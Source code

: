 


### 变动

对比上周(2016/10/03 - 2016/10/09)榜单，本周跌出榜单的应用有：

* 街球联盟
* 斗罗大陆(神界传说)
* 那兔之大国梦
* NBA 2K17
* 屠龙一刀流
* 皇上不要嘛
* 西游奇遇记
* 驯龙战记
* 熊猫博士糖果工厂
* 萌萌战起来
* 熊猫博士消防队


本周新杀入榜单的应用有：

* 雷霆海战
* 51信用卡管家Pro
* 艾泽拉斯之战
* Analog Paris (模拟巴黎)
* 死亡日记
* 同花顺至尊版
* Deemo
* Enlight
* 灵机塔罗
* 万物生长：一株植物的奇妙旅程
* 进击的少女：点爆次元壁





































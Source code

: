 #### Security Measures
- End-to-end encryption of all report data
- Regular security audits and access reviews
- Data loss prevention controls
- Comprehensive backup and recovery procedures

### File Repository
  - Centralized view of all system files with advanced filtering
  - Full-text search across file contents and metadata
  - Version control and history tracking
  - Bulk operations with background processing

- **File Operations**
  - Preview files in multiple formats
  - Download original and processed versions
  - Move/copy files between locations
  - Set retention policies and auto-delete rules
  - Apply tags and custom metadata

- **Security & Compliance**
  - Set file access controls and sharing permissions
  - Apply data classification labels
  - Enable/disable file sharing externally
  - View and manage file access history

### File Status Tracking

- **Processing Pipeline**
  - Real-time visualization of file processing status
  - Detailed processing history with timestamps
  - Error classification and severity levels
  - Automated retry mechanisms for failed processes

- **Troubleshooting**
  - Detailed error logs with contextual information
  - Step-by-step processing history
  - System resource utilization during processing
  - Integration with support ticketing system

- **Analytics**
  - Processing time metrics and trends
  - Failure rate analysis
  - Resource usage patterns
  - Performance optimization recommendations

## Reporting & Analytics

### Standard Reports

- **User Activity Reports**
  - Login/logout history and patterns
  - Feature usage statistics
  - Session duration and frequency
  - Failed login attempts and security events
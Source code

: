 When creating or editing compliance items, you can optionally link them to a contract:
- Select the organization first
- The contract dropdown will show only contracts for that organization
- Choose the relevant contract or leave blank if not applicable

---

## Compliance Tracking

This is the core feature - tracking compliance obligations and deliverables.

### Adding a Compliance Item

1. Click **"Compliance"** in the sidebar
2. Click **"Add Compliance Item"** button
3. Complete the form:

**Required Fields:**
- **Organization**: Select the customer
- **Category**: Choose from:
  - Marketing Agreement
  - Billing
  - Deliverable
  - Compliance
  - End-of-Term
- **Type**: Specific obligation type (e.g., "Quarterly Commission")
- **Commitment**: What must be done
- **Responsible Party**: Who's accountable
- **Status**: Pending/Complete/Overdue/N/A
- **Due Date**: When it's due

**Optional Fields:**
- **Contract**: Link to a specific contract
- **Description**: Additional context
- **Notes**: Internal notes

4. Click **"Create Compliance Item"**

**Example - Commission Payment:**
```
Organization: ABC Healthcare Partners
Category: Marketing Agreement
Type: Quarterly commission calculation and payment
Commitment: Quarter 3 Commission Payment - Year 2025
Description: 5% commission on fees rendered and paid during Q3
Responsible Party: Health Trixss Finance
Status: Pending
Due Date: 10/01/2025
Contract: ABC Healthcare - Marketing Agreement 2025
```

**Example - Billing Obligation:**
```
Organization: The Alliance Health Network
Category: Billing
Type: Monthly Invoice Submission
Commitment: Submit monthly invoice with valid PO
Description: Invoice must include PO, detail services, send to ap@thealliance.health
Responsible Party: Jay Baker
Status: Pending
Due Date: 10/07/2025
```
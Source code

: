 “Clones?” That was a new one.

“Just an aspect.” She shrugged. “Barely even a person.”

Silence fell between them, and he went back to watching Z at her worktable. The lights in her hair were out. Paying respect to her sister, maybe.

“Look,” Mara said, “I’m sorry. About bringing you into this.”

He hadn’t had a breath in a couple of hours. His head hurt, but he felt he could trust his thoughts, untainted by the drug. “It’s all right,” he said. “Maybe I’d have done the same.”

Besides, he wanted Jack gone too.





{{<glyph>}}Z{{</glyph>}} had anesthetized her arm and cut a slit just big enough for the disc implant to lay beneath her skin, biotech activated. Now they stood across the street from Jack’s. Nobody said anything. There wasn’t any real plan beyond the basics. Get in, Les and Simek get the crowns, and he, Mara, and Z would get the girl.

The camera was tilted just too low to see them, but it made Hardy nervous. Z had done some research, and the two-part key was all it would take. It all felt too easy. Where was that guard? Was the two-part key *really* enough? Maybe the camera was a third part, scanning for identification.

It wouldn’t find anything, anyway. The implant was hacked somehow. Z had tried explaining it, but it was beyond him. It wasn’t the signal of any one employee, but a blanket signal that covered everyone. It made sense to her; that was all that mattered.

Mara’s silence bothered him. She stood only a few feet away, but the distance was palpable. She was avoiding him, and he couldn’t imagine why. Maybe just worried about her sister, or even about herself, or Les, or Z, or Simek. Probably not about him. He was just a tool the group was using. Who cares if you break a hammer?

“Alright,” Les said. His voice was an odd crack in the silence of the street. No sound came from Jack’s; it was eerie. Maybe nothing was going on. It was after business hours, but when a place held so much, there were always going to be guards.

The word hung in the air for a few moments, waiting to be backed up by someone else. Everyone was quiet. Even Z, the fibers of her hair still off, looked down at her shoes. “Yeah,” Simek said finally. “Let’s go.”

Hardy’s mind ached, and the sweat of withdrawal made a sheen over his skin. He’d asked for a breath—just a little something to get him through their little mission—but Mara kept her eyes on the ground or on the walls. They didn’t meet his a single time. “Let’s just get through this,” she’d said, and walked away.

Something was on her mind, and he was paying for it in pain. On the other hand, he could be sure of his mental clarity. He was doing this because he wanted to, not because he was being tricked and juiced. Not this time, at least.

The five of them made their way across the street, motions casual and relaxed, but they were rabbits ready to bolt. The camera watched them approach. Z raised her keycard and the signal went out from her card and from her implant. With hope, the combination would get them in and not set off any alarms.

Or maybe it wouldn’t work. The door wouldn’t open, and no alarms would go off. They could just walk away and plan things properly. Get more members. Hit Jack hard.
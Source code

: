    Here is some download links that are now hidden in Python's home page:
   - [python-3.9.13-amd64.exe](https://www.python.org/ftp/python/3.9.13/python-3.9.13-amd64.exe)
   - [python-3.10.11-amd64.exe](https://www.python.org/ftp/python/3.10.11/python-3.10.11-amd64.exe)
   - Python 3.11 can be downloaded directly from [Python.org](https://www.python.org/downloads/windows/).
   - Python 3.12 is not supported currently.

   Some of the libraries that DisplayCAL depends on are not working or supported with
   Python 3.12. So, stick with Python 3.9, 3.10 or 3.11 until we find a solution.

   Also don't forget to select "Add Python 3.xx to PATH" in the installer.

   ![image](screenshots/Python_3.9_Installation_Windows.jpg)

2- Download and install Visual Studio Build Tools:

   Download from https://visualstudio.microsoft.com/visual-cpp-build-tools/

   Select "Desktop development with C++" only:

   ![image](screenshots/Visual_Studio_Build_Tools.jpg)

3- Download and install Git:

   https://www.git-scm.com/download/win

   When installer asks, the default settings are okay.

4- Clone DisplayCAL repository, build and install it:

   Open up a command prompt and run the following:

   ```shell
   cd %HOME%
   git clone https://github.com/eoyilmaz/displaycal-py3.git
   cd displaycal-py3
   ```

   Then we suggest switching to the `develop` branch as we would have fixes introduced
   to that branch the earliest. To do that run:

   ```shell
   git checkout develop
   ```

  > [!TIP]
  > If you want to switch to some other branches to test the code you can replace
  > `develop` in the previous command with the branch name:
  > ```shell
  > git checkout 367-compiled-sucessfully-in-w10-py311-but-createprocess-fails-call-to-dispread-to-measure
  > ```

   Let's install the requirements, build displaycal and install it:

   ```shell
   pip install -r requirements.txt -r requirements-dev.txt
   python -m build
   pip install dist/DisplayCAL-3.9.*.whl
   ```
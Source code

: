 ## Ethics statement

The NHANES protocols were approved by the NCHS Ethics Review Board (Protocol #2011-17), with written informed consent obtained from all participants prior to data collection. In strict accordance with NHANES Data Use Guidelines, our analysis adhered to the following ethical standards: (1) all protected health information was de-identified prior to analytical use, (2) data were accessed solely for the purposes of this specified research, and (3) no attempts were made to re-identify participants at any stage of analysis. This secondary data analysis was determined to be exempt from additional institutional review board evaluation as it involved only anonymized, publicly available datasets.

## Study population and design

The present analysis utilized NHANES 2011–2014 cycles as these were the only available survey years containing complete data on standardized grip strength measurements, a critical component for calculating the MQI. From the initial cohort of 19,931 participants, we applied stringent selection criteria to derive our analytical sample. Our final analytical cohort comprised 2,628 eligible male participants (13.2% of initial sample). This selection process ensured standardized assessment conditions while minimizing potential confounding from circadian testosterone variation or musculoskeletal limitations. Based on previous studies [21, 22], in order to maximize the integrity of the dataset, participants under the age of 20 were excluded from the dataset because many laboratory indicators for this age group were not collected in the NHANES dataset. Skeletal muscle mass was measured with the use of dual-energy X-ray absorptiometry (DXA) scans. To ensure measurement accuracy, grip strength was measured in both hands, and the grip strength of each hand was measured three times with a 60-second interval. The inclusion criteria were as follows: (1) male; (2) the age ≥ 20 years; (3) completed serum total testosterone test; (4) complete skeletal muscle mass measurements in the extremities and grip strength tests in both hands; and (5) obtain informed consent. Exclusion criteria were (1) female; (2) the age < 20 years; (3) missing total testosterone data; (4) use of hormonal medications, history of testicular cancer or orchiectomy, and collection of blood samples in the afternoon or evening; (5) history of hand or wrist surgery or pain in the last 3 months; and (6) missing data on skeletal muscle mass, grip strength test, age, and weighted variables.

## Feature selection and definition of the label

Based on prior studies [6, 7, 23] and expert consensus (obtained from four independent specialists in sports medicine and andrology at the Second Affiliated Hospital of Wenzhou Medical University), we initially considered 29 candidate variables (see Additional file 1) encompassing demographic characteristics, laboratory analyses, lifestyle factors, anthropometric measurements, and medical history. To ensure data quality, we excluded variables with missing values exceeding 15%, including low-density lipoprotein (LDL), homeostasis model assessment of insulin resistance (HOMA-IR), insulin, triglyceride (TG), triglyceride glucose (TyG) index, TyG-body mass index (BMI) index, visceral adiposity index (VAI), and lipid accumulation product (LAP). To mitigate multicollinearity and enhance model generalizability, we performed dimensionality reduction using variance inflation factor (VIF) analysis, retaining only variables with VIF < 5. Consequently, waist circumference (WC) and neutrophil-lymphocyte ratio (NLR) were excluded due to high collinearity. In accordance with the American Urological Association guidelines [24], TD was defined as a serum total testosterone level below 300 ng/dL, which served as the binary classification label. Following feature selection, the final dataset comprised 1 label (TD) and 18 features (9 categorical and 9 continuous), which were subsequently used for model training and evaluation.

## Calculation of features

* * *

== What to work on ==
Here the output must be the lines above from the line with "- **File Operations**" to the line with "- Enable/disable file sharing externally", both included, duplicated word for word and nothing else.

== Task output ==
- **File Operations**
  - Preview files in multiple formats
  - Download original and processed versions
  - Move/copy files between locations
  - Set retention policies and auto-delete rules
  - Apply tags and custom metadata

- **Security & Compliance**
  - Set file access controls and sharing permissions
  - Apply data classification labels
  - Enable/disable file sharing externally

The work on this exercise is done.